Activity: Using the records provided below, locate and copy each line that contains the word "mADalu".

Excerpts from a dataset:
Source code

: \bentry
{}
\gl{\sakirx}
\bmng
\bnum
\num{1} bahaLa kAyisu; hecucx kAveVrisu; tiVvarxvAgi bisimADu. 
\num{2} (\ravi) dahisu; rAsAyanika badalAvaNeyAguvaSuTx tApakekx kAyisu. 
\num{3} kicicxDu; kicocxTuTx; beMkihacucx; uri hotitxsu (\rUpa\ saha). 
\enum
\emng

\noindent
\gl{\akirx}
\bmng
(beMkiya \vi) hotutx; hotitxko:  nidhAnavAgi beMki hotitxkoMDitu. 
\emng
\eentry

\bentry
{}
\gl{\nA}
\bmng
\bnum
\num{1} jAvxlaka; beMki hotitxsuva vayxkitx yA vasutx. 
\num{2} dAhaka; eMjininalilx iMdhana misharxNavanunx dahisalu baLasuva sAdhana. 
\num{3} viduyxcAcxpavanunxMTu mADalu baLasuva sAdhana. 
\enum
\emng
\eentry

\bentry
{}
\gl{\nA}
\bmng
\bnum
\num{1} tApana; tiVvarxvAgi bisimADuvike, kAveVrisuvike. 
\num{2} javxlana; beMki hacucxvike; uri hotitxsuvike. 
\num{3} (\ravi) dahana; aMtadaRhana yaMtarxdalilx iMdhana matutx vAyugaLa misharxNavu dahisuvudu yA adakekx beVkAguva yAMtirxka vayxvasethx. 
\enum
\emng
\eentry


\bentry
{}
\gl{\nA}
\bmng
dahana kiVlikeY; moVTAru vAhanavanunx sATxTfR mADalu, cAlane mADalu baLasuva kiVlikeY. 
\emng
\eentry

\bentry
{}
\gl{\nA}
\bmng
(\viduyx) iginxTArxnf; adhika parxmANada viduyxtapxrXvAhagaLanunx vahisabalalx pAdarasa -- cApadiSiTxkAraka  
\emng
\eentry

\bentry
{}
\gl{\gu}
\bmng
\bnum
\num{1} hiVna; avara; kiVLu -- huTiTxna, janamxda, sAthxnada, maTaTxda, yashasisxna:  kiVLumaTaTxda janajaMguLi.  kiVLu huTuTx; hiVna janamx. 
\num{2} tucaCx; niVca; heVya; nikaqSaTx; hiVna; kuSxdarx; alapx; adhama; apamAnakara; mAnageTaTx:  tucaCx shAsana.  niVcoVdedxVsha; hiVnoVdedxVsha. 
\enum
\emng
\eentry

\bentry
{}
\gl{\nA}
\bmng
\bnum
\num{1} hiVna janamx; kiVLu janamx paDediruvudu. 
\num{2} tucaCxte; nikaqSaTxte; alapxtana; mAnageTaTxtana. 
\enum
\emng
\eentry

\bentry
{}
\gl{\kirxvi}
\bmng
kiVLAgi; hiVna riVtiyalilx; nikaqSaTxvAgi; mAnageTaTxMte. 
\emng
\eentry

Solution:
\num{3} viduyxcAcxpavanunxMTu mADalu baLasuva sAdhana. 
dahana kiVlikeY; moVTAru vAhanavanunx sATxTfR mADalu, cAlane mADalu baLasuva kiVlikeY. 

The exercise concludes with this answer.